The series of caveats there tells a tale of it's own. Google Now is so far ahead of Siri, there's simply no comparison... starting with the basic magic of automatic contextual updates and notifications without even asking ("Your flight has been delayed by 30 minutes", "Heavy traffic on 101. Leave in 10 minutes to reach your meeting on time" etc.)
Add to that almost perfect voice recognition with any accents in the world, automatic language recognition etc and all that backed up by Google search engine. Sorry, calling out Siri as a Apple's superior cloud service is simply not credible at this point.
https://www.macobserver.com/tmo/article/how-to-see-whats-kil...
The incoherence of that response (China is not a company) should be a clue.
While this is a usage pattern familiar to HN'ers the average user doesn't care too much about cloud services.

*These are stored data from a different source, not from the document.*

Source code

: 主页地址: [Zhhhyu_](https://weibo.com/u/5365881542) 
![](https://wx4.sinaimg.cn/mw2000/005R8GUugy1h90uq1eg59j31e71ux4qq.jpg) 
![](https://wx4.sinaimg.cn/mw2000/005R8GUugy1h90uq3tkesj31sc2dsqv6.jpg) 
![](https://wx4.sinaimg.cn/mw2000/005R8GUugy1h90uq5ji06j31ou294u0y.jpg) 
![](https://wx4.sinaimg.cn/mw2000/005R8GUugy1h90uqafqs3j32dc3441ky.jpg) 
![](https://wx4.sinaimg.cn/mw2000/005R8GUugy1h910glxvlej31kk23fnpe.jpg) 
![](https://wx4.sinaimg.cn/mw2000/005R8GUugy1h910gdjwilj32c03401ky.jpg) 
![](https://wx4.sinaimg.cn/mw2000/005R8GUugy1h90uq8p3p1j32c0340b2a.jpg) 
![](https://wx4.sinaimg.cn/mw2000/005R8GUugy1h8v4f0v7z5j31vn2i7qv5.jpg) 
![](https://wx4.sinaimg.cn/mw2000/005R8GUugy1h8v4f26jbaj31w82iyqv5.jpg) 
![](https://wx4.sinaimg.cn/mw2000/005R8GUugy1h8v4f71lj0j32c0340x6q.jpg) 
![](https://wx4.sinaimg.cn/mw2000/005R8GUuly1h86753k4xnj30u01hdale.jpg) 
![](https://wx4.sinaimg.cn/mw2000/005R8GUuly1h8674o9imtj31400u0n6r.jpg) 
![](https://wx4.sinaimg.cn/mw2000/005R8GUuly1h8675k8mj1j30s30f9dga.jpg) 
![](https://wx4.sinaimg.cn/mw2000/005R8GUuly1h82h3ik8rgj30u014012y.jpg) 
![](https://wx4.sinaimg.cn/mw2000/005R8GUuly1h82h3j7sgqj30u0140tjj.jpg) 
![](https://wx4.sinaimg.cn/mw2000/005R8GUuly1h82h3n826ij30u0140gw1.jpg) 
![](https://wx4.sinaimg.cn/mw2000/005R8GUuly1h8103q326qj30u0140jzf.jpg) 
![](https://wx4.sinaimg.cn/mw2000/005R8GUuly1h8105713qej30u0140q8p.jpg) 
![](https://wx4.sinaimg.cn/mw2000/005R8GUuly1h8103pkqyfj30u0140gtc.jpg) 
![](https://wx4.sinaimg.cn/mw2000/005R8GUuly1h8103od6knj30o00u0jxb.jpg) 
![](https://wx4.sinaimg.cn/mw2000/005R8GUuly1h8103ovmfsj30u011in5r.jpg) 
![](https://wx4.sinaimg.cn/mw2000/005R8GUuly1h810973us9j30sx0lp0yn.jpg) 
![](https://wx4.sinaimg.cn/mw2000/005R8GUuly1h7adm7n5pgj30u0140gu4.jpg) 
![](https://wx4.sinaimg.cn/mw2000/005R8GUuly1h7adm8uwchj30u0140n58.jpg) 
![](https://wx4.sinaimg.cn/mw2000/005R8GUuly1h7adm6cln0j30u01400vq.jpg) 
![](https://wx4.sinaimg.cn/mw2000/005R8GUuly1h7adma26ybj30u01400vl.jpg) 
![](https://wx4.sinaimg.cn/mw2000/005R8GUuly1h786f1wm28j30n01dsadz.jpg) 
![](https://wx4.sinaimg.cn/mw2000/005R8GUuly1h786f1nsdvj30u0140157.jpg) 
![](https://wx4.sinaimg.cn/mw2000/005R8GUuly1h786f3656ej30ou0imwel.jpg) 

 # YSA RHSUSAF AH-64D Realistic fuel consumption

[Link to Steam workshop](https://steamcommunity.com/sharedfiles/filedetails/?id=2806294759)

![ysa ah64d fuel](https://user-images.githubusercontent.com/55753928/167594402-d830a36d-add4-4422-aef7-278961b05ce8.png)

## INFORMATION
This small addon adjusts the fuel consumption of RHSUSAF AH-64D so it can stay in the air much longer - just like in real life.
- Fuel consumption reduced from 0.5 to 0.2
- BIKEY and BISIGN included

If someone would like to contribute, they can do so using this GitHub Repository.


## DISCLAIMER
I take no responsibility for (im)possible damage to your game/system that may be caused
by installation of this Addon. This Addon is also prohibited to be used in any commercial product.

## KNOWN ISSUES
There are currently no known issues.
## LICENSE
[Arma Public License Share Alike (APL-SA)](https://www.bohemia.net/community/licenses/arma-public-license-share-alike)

Average users care more about things like camera, battery, music, playing games and overall ease of use.
The only critical Google service for iPhone users is search (and maybe Youtube). Both are available from the browser.
Umm don't know which world you're living in but Google Now/Search, Photos, Maps/Waze, Youtube, Gmail, Calendar, Hangouts, Drive.. etc. Pretty much every smartphone in the world is running one or more of those services on a daily basis.
Care to name one Apple cloud service that's so indispensable to that many users? Or perhaps, even just to iOS users?
I don't think the disappearance of Youtube app in it's current form would make any difference.